Task prompt » Search the material for the string "taskId", then show every line where it turns up.

Data for the task »

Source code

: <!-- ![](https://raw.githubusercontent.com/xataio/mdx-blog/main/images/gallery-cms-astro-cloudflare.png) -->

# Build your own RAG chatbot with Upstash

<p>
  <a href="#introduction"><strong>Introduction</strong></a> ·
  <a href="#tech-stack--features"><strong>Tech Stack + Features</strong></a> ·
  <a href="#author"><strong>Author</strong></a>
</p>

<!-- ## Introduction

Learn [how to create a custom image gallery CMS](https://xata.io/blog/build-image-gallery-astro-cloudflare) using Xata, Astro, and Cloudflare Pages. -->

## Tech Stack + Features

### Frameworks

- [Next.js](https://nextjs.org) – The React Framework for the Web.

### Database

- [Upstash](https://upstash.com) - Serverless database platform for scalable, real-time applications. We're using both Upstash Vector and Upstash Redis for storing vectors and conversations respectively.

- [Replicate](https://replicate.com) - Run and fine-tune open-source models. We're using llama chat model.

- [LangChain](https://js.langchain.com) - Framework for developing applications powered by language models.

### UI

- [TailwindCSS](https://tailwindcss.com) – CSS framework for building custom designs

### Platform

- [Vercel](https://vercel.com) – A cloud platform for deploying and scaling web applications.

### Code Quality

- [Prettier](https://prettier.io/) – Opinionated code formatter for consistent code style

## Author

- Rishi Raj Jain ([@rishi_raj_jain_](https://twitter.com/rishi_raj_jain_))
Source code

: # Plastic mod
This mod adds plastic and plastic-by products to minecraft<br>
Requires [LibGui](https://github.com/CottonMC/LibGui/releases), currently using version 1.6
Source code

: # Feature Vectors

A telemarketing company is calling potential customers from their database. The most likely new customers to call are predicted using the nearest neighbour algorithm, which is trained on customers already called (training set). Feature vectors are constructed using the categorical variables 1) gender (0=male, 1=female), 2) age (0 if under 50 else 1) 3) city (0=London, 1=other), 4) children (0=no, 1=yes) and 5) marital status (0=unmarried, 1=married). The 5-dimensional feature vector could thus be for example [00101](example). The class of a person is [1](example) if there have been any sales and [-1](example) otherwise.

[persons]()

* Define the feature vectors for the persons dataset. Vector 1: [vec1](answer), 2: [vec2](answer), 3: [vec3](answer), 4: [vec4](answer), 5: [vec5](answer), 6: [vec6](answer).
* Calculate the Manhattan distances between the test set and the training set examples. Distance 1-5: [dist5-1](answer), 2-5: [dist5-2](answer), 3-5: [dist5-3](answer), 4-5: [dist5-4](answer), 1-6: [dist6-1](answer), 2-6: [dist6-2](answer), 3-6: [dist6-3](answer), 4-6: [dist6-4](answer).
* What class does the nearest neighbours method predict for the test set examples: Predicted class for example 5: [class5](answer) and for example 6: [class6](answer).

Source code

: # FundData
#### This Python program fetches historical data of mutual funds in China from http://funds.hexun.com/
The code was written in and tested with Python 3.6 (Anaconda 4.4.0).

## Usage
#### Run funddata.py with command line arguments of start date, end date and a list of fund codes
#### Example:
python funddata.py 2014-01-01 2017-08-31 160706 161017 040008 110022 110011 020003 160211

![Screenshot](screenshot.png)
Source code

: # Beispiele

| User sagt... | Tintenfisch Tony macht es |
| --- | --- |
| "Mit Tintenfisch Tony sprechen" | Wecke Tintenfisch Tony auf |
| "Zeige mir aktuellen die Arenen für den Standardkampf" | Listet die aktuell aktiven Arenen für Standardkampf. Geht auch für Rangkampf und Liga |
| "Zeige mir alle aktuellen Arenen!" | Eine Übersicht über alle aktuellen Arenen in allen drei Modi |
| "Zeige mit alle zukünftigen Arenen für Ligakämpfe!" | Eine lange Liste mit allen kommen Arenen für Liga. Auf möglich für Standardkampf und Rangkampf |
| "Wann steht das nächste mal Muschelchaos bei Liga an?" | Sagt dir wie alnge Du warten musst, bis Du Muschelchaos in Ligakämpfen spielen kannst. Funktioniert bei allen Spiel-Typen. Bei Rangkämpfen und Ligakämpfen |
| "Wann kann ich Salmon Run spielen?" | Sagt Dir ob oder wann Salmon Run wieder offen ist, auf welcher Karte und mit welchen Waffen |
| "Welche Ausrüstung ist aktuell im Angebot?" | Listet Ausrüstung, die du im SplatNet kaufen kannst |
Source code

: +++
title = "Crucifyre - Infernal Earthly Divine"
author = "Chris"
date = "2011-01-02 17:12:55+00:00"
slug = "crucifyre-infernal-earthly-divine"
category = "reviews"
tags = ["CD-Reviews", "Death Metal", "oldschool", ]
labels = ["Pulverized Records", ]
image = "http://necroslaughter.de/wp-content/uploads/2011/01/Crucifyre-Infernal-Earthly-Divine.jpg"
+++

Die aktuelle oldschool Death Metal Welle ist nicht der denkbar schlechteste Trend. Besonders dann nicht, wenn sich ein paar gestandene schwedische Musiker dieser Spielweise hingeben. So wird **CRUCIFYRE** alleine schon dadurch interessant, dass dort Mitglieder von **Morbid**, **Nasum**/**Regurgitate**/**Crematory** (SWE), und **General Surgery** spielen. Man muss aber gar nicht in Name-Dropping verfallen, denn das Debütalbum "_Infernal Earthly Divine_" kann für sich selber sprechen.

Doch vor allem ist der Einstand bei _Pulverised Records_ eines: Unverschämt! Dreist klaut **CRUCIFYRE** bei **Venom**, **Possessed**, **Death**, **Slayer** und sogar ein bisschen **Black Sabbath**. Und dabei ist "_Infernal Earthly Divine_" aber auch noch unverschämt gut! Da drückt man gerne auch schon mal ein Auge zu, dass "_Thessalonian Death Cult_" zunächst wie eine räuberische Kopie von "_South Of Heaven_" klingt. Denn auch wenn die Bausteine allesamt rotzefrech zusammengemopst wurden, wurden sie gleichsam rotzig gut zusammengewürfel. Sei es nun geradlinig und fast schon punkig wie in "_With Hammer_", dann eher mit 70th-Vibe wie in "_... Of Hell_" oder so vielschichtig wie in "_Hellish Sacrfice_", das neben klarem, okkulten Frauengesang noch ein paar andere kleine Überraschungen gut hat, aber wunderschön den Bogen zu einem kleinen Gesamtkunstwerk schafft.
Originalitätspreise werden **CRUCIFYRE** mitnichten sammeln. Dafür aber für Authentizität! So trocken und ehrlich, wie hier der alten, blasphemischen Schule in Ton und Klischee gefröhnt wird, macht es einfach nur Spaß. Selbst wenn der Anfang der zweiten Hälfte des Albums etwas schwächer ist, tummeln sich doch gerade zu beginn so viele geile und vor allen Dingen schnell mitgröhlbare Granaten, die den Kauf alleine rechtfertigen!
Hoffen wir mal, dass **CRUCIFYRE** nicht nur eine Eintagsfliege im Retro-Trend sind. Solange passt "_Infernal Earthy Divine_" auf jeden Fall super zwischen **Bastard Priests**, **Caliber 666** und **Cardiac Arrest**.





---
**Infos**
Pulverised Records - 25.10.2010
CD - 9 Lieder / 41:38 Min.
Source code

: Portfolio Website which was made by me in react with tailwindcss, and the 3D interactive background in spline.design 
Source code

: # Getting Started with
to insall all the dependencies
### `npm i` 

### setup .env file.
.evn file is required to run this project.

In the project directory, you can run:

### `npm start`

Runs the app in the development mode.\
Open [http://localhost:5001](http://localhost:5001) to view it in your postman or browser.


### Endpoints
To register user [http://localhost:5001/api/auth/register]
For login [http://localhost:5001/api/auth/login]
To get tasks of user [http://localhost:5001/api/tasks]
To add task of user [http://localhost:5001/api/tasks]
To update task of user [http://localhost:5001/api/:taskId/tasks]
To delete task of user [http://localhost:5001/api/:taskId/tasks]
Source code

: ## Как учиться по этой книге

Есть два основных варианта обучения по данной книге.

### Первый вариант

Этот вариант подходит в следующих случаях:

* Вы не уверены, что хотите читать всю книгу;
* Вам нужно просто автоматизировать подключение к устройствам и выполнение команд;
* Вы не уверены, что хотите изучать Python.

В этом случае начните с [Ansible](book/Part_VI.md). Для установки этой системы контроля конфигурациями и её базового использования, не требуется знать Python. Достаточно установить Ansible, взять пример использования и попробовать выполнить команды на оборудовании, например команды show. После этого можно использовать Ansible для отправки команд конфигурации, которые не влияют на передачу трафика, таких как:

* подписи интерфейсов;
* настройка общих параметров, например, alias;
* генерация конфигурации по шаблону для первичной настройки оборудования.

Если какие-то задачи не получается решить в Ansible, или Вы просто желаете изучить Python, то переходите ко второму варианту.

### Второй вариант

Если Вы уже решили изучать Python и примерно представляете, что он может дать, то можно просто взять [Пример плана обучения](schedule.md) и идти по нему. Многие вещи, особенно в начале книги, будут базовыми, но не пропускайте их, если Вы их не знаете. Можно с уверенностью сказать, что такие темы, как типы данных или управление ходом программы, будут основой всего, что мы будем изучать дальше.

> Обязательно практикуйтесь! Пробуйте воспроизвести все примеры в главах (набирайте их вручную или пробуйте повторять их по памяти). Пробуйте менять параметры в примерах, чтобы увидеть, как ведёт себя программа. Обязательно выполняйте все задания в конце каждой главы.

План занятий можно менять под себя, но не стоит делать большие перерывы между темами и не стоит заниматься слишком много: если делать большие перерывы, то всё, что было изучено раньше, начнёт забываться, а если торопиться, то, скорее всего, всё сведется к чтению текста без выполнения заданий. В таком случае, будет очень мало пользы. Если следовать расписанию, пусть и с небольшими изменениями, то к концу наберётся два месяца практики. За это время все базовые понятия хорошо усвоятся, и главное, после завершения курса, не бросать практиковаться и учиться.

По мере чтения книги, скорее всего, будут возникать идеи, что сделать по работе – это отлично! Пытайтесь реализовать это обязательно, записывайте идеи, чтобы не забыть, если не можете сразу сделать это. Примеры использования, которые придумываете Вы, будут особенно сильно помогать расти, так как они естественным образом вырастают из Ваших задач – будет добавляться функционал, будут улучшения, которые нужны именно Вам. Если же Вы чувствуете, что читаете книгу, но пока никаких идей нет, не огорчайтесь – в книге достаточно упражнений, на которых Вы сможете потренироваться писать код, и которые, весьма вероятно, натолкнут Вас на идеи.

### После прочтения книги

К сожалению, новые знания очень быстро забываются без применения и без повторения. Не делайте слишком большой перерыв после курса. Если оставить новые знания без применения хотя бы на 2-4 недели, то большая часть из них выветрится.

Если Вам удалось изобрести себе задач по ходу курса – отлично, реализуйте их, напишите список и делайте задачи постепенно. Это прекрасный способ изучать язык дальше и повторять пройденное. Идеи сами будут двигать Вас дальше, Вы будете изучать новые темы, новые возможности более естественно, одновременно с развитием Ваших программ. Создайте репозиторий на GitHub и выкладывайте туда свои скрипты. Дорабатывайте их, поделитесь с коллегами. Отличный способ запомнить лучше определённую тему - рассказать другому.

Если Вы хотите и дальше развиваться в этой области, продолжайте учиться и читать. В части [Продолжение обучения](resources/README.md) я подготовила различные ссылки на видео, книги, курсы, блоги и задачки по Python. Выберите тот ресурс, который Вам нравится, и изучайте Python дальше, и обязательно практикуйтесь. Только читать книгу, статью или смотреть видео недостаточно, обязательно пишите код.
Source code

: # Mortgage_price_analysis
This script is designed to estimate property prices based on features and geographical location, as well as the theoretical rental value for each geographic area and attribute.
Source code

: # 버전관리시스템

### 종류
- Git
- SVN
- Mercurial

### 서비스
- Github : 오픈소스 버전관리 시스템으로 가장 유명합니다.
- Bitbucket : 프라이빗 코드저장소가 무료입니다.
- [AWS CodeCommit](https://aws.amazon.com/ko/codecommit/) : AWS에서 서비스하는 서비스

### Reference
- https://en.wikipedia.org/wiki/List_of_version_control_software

Response to the exercise »
To update task of user [http://localhost:5001/api/:taskId/tasks]
To delete task of user [http://localhost:5001/api/:taskId/tasks]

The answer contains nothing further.